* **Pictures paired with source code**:
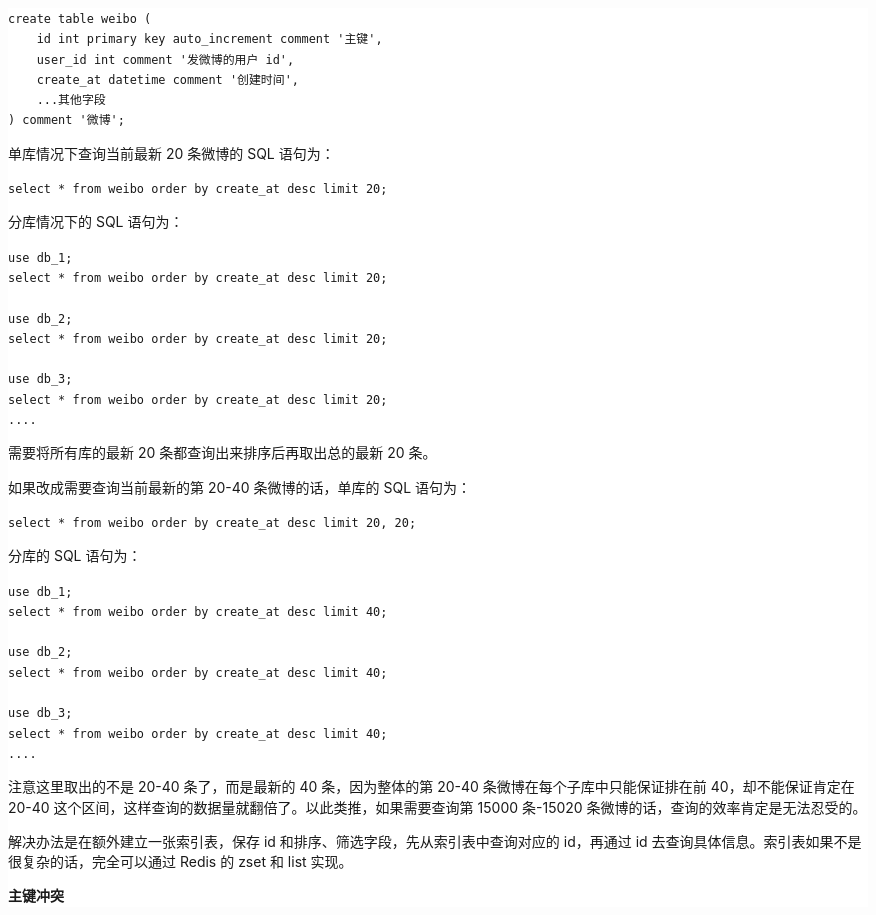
 ```
create table weibo (
    id int primary key auto_increment comment '主键',
    user_id int comment '发微博的用户 id',
    create_at datetime comment '创建时间',
    ...其他字段
) comment '微博';
```

 单库情况下查询当前最新 20 条微博的 SQL 语句为：

```
select * from weibo order by create_at desc limit 20;
```

 分库情况下的 SQL 语句为：

```
use db_1;
select * from weibo order by create_at desc limit 20;

use db_2;
select * from weibo order by create_at desc limit 20;

use db_3;
select * from weibo order by create_at desc limit 20;
....
```

 需要将所有库的最新 20 条都查询出来排序后再取出总的最新 20 条。

 如果改成需要查询当前最新的第 20-40 条微博的话，单库的 SQL 语句为：

```
select * from weibo order by create_at desc limit 20, 20;
```

 分库的 SQL 语句为：

```
use db_1;
select * from weibo order by create_at desc limit 40;

use db_2;
select * from weibo order by create_at desc limit 40;

use db_3;
select * from weibo order by create_at desc limit 40;
....
```

 注意这里取出的不是 20-40 条了，而是最新的 40 条，因为整体的第 20-40 条微博在每个子库中只能保证排在前 40，却不能保证肯定在 20-40 这个区间，这样查询的数据量就翻倍了。以此类推，如果需要查询第 15000 条-15020 条微博的话，查询的效率肯定是无法忍受的。

 解决办法是在额外建立一张索引表，保存 id 和排序、筛选字段，先从索引表中查询对应的 id，再通过 id 去查询具体信息。索引表如果不是很复杂的话，完全可以通过 Redis 的 zset 和 list 实现。

**主键冲突**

* **YOUR GOAL**: Write out every record exactly. Leave the pictures out.

* **SOLUTION FOR THIS TASK**:
 ```
create table weibo (
    id int primary key auto_increment comment '主键',
    user_id int comment '发微博的用户 id',
    create_at datetime comment '创建时间',
    ...其他字段
) comment '微博';
```

 单库情况下查询当前最新 20 条微博的 SQL 语句为：

```
select * from weibo order by create_at desc limit 20;
```

 分库情况下的 SQL 语句为：

```
use db_1;
select * from weibo order by create_at desc limit 20;

use db_2;
select * from weibo order by create_at desc limit 20;

use db_3;
select * from weibo order by create_at desc limit 20;
....
```

 需要将所有库的最新 20 条都查询出来排序后再取出总的最新 20 条。

 如果改成需要查询当前最新的第 20-40 条微博的话，单库的 SQL 语句为：

```
select * from weibo order by create_at desc limit 20, 20;
```

 分库的 SQL 语句为：

```
use db_1;
select * from weibo order by create_at desc limit 40;

use db_2;
select * from weibo order by create_at desc limit 40;

use db_3;
select * from weibo order by create_at desc limit 40;
....
```

 注意这里取出的不是 20-40 条了，而是最新的 40 条，因为整体的第 20-40 条微博在每个子库中只能保证排在前 40，却不能保证肯定在 20-40 这个区间，这样查询的数据量就翻倍了。以此类推，如果需要查询第 15000 条-15020 条微博的话，查询的效率肯定是无法忍受的。

 解决办法是在额外建立一张索引表，保存 id 和排序、筛选字段，先从索引表中查询对应的 id，再通过 id 去查询具体信息。索引表如果不是很复杂的话，完全可以通过 Redis 的 zset 和 list 实现。

**主键冲突**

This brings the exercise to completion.